For the education sector in Africa, malaria is of substantial importance with regards to Early child Development Programmes. In schoolchildren, malaria represents 3-8% of all cause absenteeism, and up to 50% of readily preventable absenteeism. Mortality is low in schoolchildren, but 15-20% is due to malaria. Prevention of early malaria may be important to the educational achievement of children at school age.

For both sectors in Asia, schoolchildren are significantly affected by malaria in endemic areas and are a priority group.

What Can Schools do about Malaria?
Children can be important agents for change. Health education through schools can help promote a community wide understanding of malaria and the need for control and can create a demand for health services (both private and public) to provide universal access to affordable and appropriate treatment.

Skills based health education can promote the prevention of disease by encouraging the use of impregnated bednets and the recognition of environmental risks. Schools can serve as the community focus for synchronised impregnation of bednets. The adoption by children of lifelong healthy behaviours can, not only benefit the individual, but also the next generation of children.
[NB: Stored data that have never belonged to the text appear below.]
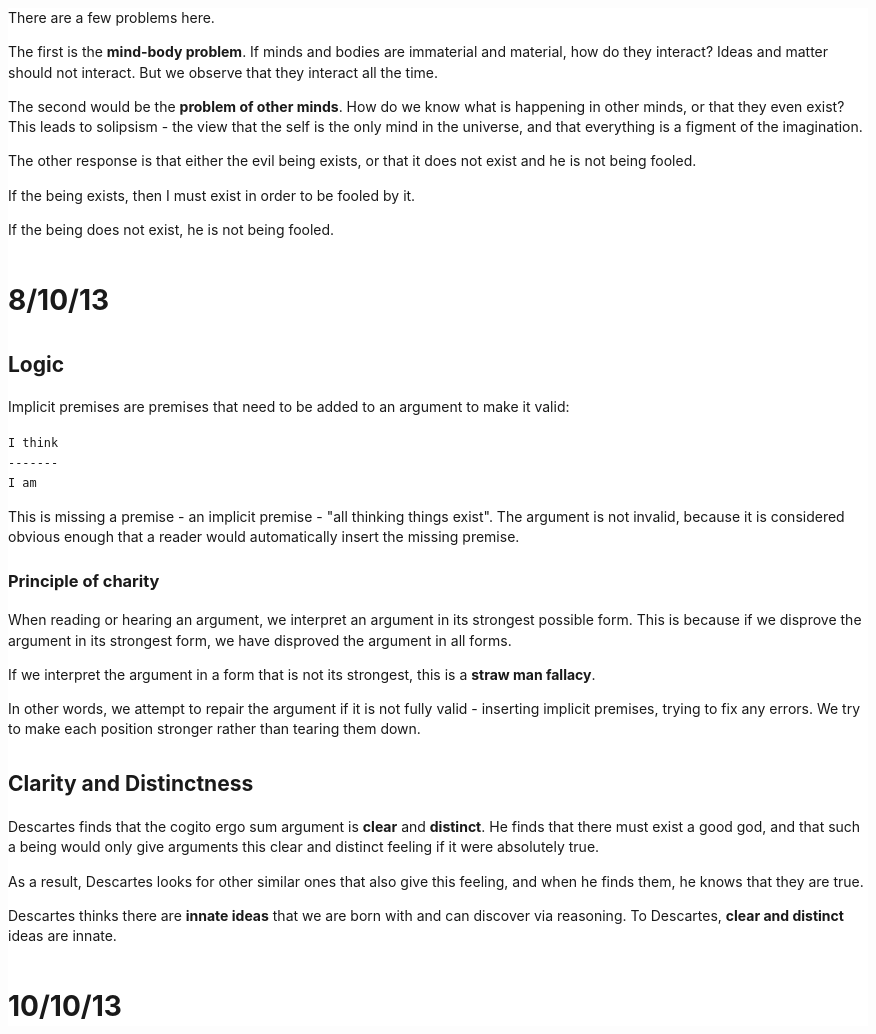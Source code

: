 There are a few problems here.

The first is the **mind-body problem**. If minds and bodies are immaterial and material, how do they interact? Ideas and matter should not interact. But we observe that they interact all the time.

The second would be the **problem of other minds**. How do we know what is happening in other minds, or that they even exist? This leads to solipsism - the view that the self is the only mind in the universe, and that everything is a figment of the imagination.

The other response is that either the evil being exists, or that it does not exist and he is not being fooled.

If the being exists, then I must exist in order to be fooled by it.

If the being does not exist, he is not being fooled.

# 8/10/13

Logic
-----

Implicit premises are premises that need to be added to an argument to make it valid:

    I think
    -------
    I am

This is missing a premise - an implicit premise - "all thinking things exist". The argument is not invalid, because it is considered obvious enough that a reader would automatically insert the missing premise.

### Principle of charity

When reading or hearing an argument, we interpret an argument in its strongest possible form. This is because if we disprove the argument in its strongest form, we have disproved the argument in all forms.

If we interpret the argument in a form that is not its strongest, this is a **straw man fallacy**.

In other words, we attempt to repair the argument if it is not fully valid - inserting implicit premises, trying to fix any errors. We try to make each position stronger rather than tearing them down.

Clarity and Distinctness
------------------------

Descartes finds that the cogito ergo sum argument is **clear** and **distinct**. He finds that there must exist a good god, and that such a being would only give arguments this clear and distinct feeling if it were absolutely true.

As a result, Descartes looks for other similar ones that also give this feeling, and when he finds them, he knows that they are true.

Descartes thinks there are **innate ideas** that we are born with and can discover via reasoning. To Descartes, **clear and distinct** ideas are innate.

# 10/10/13
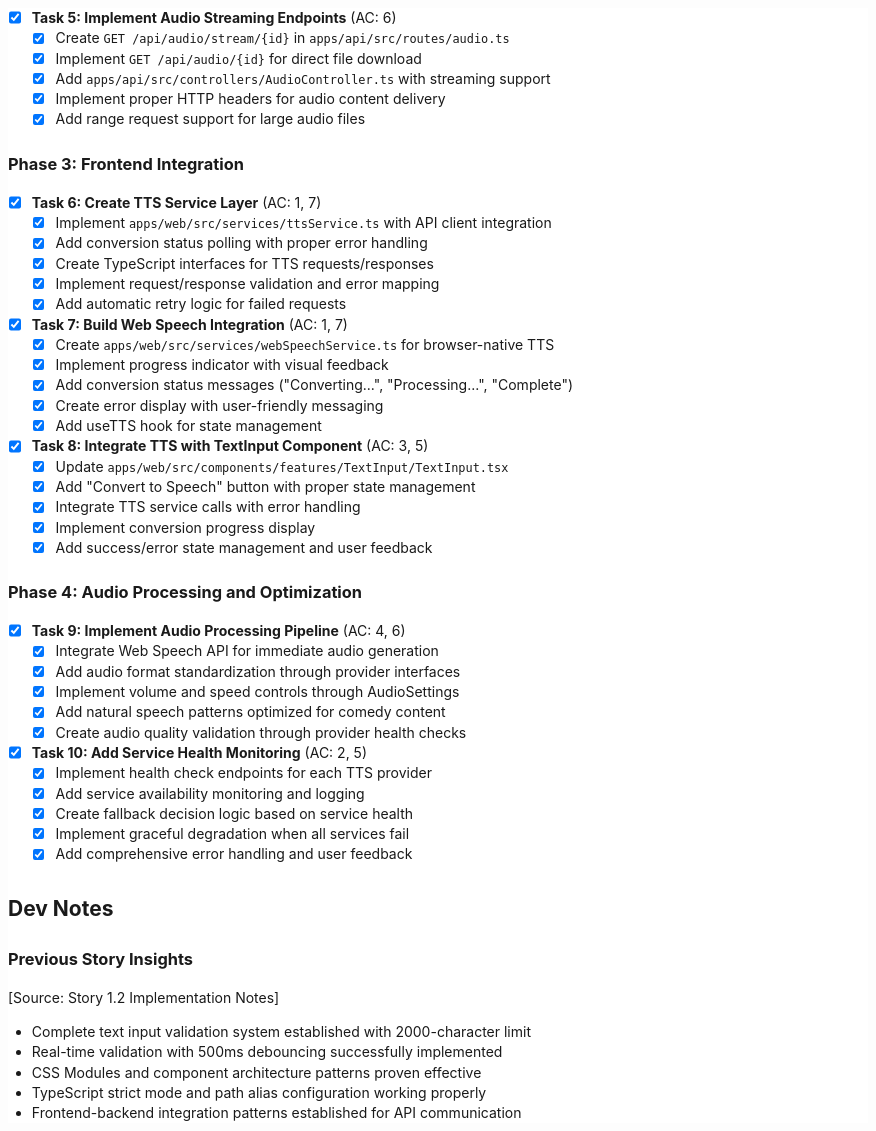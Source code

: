 - [x] **Task 5: Implement Audio Streaming Endpoints** (AC: 6)
  - [x] Create `GET /api/audio/stream/{id}` in `apps/api/src/routes/audio.ts`
  - [x] Implement `GET /api/audio/{id}` for direct file download
  - [x] Add `apps/api/src/controllers/AudioController.ts` with streaming support
  - [x] Implement proper HTTP headers for audio content delivery
  - [x] Add range request support for large audio files

### Phase 3: Frontend Integration
- [x] **Task 6: Create TTS Service Layer** (AC: 1, 7)
  - [x] Implement `apps/web/src/services/ttsService.ts` with API client integration
  - [x] Add conversion status polling with proper error handling
  - [x] Create TypeScript interfaces for TTS requests/responses
  - [x] Implement request/response validation and error mapping
  - [x] Add automatic retry logic for failed requests

- [x] **Task 7: Build Web Speech Integration** (AC: 1, 7)
  - [x] Create `apps/web/src/services/webSpeechService.ts` for browser-native TTS
  - [x] Implement progress indicator with visual feedback
  - [x] Add conversion status messages ("Converting...", "Processing...", "Complete")
  - [x] Create error display with user-friendly messaging
  - [x] Add useTTS hook for state management

- [x] **Task 8: Integrate TTS with TextInput Component** (AC: 3, 5)
  - [x] Update `apps/web/src/components/features/TextInput/TextInput.tsx`
  - [x] Add "Convert to Speech" button with proper state management
  - [x] Integrate TTS service calls with error handling
  - [x] Implement conversion progress display
  - [x] Add success/error state management and user feedback

### Phase 4: Audio Processing and Optimization
- [x] **Task 9: Implement Audio Processing Pipeline** (AC: 4, 6)
  - [x] Integrate Web Speech API for immediate audio generation
  - [x] Add audio format standardization through provider interfaces
  - [x] Implement volume and speed controls through AudioSettings
  - [x] Add natural speech patterns optimized for comedy content
  - [x] Create audio quality validation through provider health checks

- [x] **Task 10: Add Service Health Monitoring** (AC: 2, 5)
  - [x] Implement health check endpoints for each TTS provider
  - [x] Add service availability monitoring and logging
  - [x] Create fallback decision logic based on service health
  - [x] Implement graceful degradation when all services fail
  - [x] Add comprehensive error handling and user feedback

## Dev Notes

### Previous Story Insights
[Source: Story 1.2 Implementation Notes]
- Complete text input validation system established with 2000-character limit
- Real-time validation with 500ms debouncing successfully implemented
- CSS Modules and component architecture patterns proven effective
- TypeScript strict mode and path alias configuration working properly
- Frontend-backend integration patterns established for API communication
The management of treatment by and in schools appears an unaffordable and unattractive option. However, the promotion by schools of prompt and effective presumptive treatment provides an affordable option. Skills based health education can give children the ability to recognise the signs and symptoms of malaria, to recognise the need to seek treatment, and to differentiate symptomatic from curative treatment. Skills based approaches already target early programmes and reproductive health, and this should now include messages repeating the specific risks of malaria in early pregnancy.

These education sector activities require an effective partnership with the health sector to achieve full impact. It is the health sector which retains overall responsibility for malaria control, and for the technical content of all advice and actions through schools. There is a particular need for consistent drug policies that promote universal access to affordable and appropriate treatment. A policy that was able to promote a single, readily recognisable "malaria treatment" that was readily available from multiple sources would greatly simplify the task of promoting prompt and effective presumptive treatment.

In both Africa and Asia, malaria can be important for schoolchildren, and schools can indeed help to roll back malaria.